Exercise prompt |
Working from the listing below, pick each line containing the word "Objective" and copy it.

Provided data |
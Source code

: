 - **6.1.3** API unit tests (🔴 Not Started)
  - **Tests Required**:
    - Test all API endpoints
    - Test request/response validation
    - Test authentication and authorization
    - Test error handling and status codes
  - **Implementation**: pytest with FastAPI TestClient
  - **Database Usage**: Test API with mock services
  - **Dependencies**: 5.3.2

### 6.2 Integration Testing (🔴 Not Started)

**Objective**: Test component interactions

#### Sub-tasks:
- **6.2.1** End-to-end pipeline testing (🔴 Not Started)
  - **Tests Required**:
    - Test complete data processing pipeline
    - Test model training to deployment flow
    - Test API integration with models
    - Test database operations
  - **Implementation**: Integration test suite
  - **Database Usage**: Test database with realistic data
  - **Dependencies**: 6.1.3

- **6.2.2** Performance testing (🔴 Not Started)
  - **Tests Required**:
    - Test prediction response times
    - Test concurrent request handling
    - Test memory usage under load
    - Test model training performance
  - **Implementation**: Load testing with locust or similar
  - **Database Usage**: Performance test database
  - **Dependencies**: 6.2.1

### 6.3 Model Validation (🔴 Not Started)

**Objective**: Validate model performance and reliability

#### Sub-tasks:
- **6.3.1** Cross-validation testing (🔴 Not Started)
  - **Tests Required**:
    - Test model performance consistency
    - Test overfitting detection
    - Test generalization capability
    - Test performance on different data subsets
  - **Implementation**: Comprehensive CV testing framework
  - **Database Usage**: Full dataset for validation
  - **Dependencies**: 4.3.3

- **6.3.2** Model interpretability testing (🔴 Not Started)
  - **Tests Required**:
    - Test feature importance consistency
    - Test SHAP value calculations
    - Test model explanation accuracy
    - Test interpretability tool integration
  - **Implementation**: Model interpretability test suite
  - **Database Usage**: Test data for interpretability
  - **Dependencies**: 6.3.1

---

Output |
**Objective**: Test component interactions
**Objective**: Validate model performance and reliability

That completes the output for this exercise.